Ever since I went to the Rothko exhibit a couple of weeks ago at the Portland Art Museum, I've been obsessing over thinking about how to paint my living room walls in a Rothko-tribute style.
After some foam-core experimentation involving artist's acrylics, a lot of research into decorative interior painting techniques, and collecting a deck of paint chips, I began my experiment today.
I discovered
the color meshing technique, which uses regular old latex paint, requires no undercoating or priming, is fast and forgiving, and winds up looking pretty much exactly like what I had in mind.

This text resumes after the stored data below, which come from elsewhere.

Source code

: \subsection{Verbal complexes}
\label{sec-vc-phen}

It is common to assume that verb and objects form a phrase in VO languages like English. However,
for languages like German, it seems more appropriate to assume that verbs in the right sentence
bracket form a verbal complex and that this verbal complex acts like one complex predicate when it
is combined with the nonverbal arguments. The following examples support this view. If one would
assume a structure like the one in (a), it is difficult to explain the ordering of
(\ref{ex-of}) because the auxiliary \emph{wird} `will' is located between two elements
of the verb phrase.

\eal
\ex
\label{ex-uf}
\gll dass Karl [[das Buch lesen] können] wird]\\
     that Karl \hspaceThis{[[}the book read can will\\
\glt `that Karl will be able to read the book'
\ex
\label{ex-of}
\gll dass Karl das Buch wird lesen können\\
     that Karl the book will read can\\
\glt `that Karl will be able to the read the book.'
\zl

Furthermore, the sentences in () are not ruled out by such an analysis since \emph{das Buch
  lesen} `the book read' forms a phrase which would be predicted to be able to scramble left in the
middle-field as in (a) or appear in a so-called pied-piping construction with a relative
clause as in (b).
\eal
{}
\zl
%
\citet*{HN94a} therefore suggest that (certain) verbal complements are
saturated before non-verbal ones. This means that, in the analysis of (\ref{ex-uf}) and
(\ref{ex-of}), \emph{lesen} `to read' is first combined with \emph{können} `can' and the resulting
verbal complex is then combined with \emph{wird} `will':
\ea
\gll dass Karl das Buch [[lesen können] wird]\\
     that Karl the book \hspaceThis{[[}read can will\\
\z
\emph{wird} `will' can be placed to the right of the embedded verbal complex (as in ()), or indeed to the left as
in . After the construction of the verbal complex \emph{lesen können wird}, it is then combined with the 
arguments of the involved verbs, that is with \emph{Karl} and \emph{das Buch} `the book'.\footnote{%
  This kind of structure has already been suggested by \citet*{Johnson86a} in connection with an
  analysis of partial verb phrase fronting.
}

Crimson, deep violet, dark navy, burnt umber, deep forest green, mushroom taupe, and a wee bit of metallic bronze and silver.
Hard to believe that color-meshing those together gives this effect:
...but it does!
I majored in the deep navy blue and the burnt umber/espresso-y brown, and was sparing with the rest, and I love the overall sort-of-black feeling.
The one real challenge of this method is managing several different pots of paint. You use a single brush and make a big old cross-contaminating color mess. There's lots of brush-dipping, and working up near the ceiling is gonna be a bitch. Rigorous taping, masking and draping is even more essential than usual because the technique depends on a laden brush and heavy, dripping strokes.
But it's faster and more forgiving than plain painting, and I'm really pleased with the results so far.